Plain-text document sources

....................

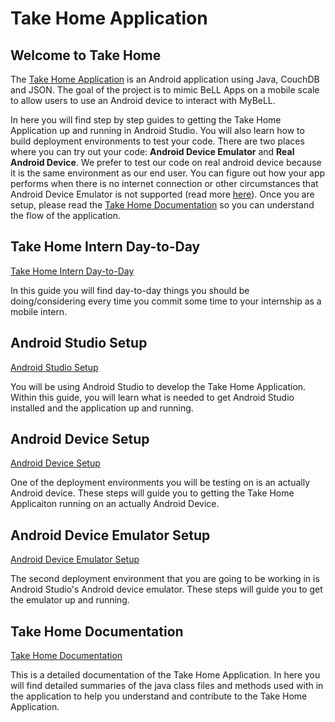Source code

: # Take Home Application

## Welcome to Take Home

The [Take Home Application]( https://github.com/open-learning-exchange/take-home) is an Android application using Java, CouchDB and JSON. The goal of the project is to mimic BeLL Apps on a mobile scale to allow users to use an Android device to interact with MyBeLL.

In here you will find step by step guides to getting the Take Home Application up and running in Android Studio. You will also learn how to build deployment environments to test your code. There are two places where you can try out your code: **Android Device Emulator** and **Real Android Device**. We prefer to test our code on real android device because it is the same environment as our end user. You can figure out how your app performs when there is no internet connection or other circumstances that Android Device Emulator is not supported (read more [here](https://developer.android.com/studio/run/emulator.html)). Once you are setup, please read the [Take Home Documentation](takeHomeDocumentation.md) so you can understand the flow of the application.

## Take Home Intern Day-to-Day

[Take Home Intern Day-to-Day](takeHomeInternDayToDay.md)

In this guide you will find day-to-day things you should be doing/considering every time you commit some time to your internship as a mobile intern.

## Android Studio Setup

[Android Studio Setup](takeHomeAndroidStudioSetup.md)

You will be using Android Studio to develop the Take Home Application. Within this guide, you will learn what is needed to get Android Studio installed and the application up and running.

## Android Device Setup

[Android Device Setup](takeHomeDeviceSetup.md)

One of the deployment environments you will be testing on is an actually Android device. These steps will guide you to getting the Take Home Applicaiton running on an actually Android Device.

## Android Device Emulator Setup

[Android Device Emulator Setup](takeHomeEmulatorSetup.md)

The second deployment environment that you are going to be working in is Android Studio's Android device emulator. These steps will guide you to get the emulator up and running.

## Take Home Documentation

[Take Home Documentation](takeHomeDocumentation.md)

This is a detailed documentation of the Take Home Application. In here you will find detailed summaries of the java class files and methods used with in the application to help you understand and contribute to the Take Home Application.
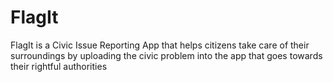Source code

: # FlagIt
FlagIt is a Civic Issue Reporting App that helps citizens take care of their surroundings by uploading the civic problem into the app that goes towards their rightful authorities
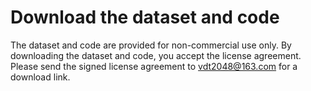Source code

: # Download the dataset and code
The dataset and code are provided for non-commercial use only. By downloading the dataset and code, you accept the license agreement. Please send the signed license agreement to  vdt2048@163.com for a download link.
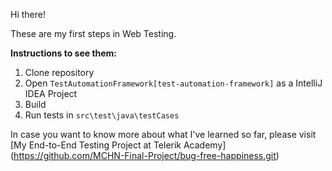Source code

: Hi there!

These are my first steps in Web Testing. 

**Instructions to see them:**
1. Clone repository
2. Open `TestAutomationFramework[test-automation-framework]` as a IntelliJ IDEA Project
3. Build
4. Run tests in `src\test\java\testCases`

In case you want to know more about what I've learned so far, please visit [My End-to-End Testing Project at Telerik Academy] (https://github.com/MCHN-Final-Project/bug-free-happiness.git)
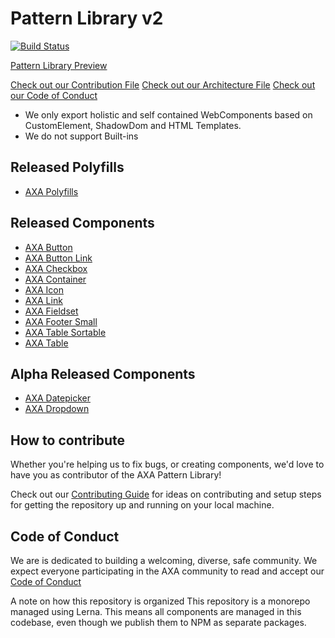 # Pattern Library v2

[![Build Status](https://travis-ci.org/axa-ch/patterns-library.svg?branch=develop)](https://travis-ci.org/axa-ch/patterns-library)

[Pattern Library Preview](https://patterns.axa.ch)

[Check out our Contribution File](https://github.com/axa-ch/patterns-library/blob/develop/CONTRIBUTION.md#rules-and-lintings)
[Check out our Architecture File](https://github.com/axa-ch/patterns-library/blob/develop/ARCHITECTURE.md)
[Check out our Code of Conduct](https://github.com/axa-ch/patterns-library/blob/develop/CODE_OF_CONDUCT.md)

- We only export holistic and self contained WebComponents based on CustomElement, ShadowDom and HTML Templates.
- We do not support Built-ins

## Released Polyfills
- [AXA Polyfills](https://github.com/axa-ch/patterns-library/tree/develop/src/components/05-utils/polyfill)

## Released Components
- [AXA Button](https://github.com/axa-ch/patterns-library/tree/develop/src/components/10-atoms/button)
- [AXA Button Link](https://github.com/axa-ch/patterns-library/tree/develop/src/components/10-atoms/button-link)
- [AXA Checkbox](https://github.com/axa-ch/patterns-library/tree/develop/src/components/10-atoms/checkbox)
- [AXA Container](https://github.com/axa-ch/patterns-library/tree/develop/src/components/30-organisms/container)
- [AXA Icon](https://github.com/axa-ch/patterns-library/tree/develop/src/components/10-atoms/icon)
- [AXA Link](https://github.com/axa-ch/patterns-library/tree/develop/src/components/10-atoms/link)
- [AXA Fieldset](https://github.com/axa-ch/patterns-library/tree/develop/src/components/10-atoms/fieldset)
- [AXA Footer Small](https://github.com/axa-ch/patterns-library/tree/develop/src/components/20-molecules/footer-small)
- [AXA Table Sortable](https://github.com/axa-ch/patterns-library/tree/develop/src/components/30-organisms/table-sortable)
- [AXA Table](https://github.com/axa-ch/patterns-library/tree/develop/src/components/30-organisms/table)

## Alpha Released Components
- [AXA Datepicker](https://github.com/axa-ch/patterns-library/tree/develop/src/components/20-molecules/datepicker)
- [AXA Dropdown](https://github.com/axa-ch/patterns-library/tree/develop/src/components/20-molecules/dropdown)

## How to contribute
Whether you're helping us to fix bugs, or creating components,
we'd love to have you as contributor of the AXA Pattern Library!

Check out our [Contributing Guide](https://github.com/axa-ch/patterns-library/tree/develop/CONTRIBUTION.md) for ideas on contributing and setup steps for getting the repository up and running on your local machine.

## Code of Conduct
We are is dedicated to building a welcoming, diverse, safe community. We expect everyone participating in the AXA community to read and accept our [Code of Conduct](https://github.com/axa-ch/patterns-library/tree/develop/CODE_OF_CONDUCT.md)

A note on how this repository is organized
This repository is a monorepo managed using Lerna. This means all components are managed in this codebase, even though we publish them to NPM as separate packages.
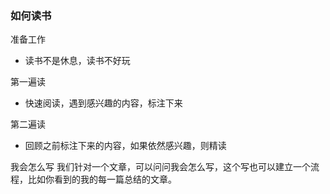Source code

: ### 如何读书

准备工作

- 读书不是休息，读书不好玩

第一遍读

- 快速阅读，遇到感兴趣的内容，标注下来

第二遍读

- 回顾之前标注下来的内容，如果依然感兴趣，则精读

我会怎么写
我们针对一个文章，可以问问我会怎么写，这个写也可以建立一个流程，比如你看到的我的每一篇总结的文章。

....................

→ **WHAT THIS TASK INVOLVES**:
With the pictures removed, return the data above word for word.

→ **EXERCISE ANSWER**:
Source code

: # Take Home Application

## Welcome to Take Home

The [Take Home Application]( https://github.com/open-learning-exchange/take-home) is an Android application using Java, CouchDB and JSON. The goal of the project is to mimic BeLL Apps on a mobile scale to allow users to use an Android device to interact with MyBeLL.

In here you will find step by step guides to getting the Take Home Application up and running in Android Studio. You will also learn how to build deployment environments to test your code. There are two places where you can try out your code: **Android Device Emulator** and **Real Android Device**. We prefer to test our code on real android device because it is the same environment as our end user. You can figure out how your app performs when there is no internet connection or other circumstances that Android Device Emulator is not supported (read more [here](https://developer.android.com/studio/run/emulator.html)). Once you are setup, please read the [Take Home Documentation](takeHomeDocumentation.md) so you can understand the flow of the application.

## Take Home Intern Day-to-Day

[Take Home Intern Day-to-Day](takeHomeInternDayToDay.md)

In this guide you will find day-to-day things you should be doing/considering every time you commit some time to your internship as a mobile intern.

## Android Studio Setup

[Android Studio Setup](takeHomeAndroidStudioSetup.md)

You will be using Android Studio to develop the Take Home Application. Within this guide, you will learn what is needed to get Android Studio installed and the application up and running.

## Android Device Setup

[Android Device Setup](takeHomeDeviceSetup.md)

One of the deployment environments you will be testing on is an actually Android device. These steps will guide you to getting the Take Home Applicaiton running on an actually Android Device.

## Android Device Emulator Setup

[Android Device Emulator Setup](takeHomeEmulatorSetup.md)

The second deployment environment that you are going to be working in is Android Studio's Android device emulator. These steps will guide you to get the emulator up and running.

## Take Home Documentation

[Take Home Documentation](takeHomeDocumentation.md)

This is a detailed documentation of the Take Home Application. In here you will find detailed summaries of the java class files and methods used with in the application to help you understand and contribute to the Take Home Application.
Source code

: # FlagIt
FlagIt is a Civic Issue Reporting App that helps citizens take care of their surroundings by uploading the civic problem into the app that goes towards their rightful authorities
Source code

: # Download the dataset and code
The dataset and code are provided for non-commercial use only. By downloading the dataset and code, you accept the license agreement. Please send the signed license agreement to  vdt2048@163.com for a download link.
Source code

: Hi there!

These are my first steps in Web Testing. 

**Instructions to see them:**
1. Clone repository
2. Open `TestAutomationFramework[test-automation-framework]` as a IntelliJ IDEA Project
3. Build
4. Run tests in `src\test\java\testCases`

In case you want to know more about what I've learned so far, please visit [My End-to-End Testing Project at Telerik Academy] (https://github.com/MCHN-Final-Project/bug-free-happiness.git)
 # Pattern Library v2

[![Build Status](https://travis-ci.org/axa-ch/patterns-library.svg?branch=develop)](https://travis-ci.org/axa-ch/patterns-library)

[Pattern Library Preview](https://patterns.axa.ch)

[Check out our Contribution File](https://github.com/axa-ch/patterns-library/blob/develop/CONTRIBUTION.md#rules-and-lintings)
[Check out our Architecture File](https://github.com/axa-ch/patterns-library/blob/develop/ARCHITECTURE.md)
[Check out our Code of Conduct](https://github.com/axa-ch/patterns-library/blob/develop/CODE_OF_CONDUCT.md)

- We only export holistic and self contained WebComponents based on CustomElement, ShadowDom and HTML Templates.
- We do not support Built-ins

## Released Polyfills
- [AXA Polyfills](https://github.com/axa-ch/patterns-library/tree/develop/src/components/05-utils/polyfill)

## Released Components
- [AXA Button](https://github.com/axa-ch/patterns-library/tree/develop/src/components/10-atoms/button)
- [AXA Button Link](https://github.com/axa-ch/patterns-library/tree/develop/src/components/10-atoms/button-link)
- [AXA Checkbox](https://github.com/axa-ch/patterns-library/tree/develop/src/components/10-atoms/checkbox)
- [AXA Container](https://github.com/axa-ch/patterns-library/tree/develop/src/components/30-organisms/container)
- [AXA Icon](https://github.com/axa-ch/patterns-library/tree/develop/src/components/10-atoms/icon)
- [AXA Link](https://github.com/axa-ch/patterns-library/tree/develop/src/components/10-atoms/link)
- [AXA Fieldset](https://github.com/axa-ch/patterns-library/tree/develop/src/components/10-atoms/fieldset)
- [AXA Footer Small](https://github.com/axa-ch/patterns-library/tree/develop/src/components/20-molecules/footer-small)
- [AXA Table Sortable](https://github.com/axa-ch/patterns-library/tree/develop/src/components/30-organisms/table-sortable)
- [AXA Table](https://github.com/axa-ch/patterns-library/tree/develop/src/components/30-organisms/table)

## Alpha Released Components
- [AXA Datepicker](https://github.com/axa-ch/patterns-library/tree/develop/src/components/20-molecules/datepicker)
- [AXA Dropdown](https://github.com/axa-ch/patterns-library/tree/develop/src/components/20-molecules/dropdown)

## How to contribute
Whether you're helping us to fix bugs, or creating components,
we'd love to have you as contributor of the AXA Pattern Library!

Check out our [Contributing Guide](https://github.com/axa-ch/patterns-library/tree/develop/CONTRIBUTION.md) for ideas on contributing and setup steps for getting the repository up and running on your local machine.

## Code of Conduct
We are is dedicated to building a welcoming, diverse, safe community. We expect everyone participating in the AXA community to read and accept our [Code of Conduct](https://github.com/axa-ch/patterns-library/tree/develop/CODE_OF_CONDUCT.md)

A note on how this repository is organized
This repository is a monorepo managed using Lerna. This means all components are managed in this codebase, even though we publish them to NPM as separate packages.
Source code

: ### 如何读书

准备工作

- 读书不是休息，读书不好玩

第一遍读

- 快速阅读，遇到感兴趣的内容，标注下来

第二遍读

- 回顾之前标注下来的内容，如果依然感兴趣，则精读

我会怎么写
我们针对一个文章，可以问问我会怎么写，这个写也可以建立一个流程，比如你看到的我的每一篇总结的文章。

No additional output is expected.